## [Your task]
Go over the listing below line by line, and return each one holding the string "teflon".
Segment Start: Records supplied
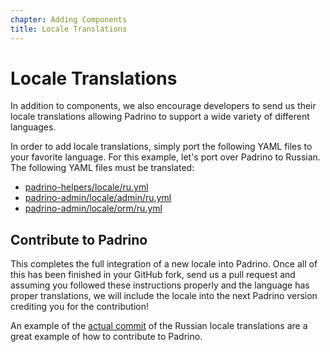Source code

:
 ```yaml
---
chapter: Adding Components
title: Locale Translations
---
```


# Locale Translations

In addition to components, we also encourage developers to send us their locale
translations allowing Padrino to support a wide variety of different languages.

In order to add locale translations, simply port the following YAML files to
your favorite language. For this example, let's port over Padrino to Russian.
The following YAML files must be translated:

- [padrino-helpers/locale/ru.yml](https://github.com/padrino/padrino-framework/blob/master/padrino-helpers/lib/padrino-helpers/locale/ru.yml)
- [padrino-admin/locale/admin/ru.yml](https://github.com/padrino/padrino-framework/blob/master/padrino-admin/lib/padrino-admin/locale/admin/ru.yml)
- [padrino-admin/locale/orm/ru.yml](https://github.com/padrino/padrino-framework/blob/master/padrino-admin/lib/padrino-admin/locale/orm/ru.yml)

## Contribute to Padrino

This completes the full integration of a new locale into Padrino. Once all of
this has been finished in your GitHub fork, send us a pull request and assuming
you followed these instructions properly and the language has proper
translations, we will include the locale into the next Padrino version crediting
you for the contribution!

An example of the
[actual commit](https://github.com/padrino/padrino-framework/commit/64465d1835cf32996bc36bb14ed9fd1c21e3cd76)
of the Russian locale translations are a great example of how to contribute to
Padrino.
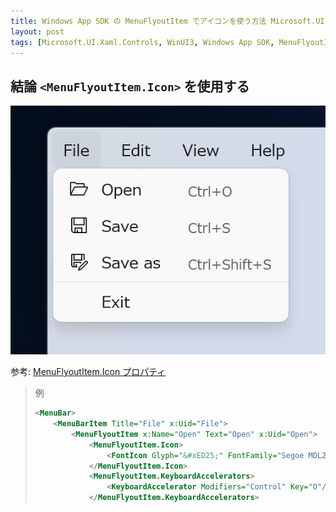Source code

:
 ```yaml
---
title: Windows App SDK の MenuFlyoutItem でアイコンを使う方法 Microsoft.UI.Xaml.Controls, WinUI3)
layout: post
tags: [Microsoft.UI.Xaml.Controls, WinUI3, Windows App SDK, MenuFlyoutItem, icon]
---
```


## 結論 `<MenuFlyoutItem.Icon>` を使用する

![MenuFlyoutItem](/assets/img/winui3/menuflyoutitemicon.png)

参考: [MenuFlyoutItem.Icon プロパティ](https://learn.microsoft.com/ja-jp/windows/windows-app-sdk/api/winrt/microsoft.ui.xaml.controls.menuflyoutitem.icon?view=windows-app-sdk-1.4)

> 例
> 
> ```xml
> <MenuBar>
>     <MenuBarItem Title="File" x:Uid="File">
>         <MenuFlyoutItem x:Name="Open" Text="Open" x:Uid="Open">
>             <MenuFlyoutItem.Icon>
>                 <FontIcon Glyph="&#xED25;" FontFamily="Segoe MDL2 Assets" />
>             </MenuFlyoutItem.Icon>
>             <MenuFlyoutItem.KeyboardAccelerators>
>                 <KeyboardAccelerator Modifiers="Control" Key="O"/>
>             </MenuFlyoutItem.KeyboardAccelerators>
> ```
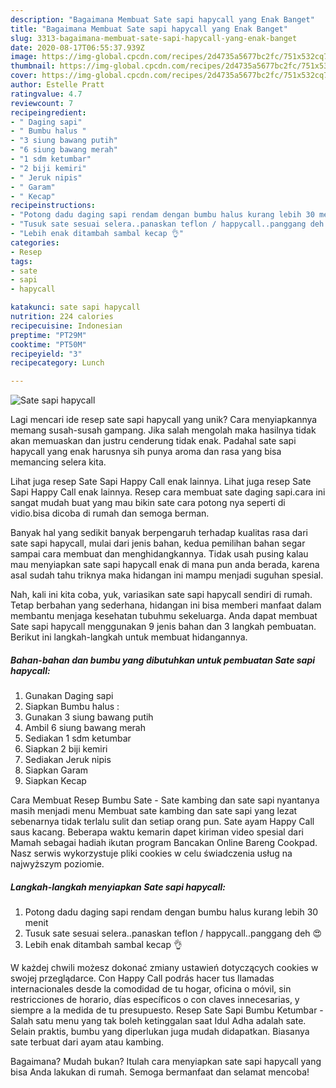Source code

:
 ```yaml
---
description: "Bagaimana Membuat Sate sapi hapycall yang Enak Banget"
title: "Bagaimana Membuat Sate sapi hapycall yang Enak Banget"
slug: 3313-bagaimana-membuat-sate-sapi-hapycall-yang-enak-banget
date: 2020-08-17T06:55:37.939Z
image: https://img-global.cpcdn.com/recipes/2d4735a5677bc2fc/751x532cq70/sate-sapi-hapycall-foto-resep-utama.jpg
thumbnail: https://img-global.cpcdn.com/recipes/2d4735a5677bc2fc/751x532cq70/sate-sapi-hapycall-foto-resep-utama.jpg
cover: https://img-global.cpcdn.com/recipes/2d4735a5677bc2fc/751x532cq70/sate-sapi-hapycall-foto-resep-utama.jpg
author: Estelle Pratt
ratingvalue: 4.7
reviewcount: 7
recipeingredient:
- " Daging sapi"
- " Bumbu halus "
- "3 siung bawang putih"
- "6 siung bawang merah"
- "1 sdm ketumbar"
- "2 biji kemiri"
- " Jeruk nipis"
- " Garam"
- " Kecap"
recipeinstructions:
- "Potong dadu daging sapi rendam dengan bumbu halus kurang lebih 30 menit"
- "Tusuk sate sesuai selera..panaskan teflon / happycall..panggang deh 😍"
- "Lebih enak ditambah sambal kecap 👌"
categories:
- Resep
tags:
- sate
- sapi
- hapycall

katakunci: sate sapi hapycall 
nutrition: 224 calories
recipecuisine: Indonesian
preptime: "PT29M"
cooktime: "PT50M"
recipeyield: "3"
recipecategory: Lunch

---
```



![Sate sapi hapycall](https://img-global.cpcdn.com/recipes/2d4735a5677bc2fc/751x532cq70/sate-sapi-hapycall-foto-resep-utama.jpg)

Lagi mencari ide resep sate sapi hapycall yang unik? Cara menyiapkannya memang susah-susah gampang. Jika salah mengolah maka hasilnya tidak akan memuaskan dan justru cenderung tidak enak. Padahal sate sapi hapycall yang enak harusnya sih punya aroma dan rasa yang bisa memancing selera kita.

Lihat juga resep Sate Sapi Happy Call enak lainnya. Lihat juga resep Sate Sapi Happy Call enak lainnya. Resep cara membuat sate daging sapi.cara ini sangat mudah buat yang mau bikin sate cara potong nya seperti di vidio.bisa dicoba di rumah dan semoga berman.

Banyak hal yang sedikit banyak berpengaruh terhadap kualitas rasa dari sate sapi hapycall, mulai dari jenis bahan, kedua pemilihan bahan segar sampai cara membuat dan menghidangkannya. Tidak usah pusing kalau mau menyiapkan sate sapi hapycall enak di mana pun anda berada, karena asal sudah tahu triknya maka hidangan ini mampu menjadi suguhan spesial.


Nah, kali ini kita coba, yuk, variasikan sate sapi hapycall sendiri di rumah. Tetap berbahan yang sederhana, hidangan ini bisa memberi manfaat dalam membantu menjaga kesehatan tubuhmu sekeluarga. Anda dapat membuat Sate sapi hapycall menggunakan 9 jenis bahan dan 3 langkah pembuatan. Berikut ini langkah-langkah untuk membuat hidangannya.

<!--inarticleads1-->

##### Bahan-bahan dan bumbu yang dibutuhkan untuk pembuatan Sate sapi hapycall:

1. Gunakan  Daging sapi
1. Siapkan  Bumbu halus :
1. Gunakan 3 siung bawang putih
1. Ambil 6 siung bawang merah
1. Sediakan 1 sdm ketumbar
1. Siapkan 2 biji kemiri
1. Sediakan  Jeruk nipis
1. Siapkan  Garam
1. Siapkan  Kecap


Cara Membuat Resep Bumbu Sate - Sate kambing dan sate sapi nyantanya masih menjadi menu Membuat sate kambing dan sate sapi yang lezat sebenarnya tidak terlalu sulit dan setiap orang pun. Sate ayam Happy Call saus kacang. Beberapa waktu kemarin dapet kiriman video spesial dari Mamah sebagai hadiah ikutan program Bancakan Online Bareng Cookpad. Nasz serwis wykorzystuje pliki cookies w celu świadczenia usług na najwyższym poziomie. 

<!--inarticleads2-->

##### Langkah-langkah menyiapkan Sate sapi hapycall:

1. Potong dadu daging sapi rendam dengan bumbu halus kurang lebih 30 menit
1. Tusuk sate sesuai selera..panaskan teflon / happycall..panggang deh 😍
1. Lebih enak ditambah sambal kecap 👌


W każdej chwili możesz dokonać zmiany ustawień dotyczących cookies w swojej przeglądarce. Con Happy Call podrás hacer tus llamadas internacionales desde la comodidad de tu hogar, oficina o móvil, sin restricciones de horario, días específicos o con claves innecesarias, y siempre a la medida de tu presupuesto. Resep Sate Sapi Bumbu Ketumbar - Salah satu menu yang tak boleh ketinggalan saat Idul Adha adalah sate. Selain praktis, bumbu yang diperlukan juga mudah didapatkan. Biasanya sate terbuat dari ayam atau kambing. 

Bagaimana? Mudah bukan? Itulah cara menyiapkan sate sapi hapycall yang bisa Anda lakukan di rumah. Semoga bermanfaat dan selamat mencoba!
Segment End: Records supplied
## [Solution to this exercise]
- "Tusuk sate sesuai selera..panaskan teflon / happycall..panggang deh 😍"
1. Tusuk sate sesuai selera..panaskan teflon / happycall..panggang deh 😍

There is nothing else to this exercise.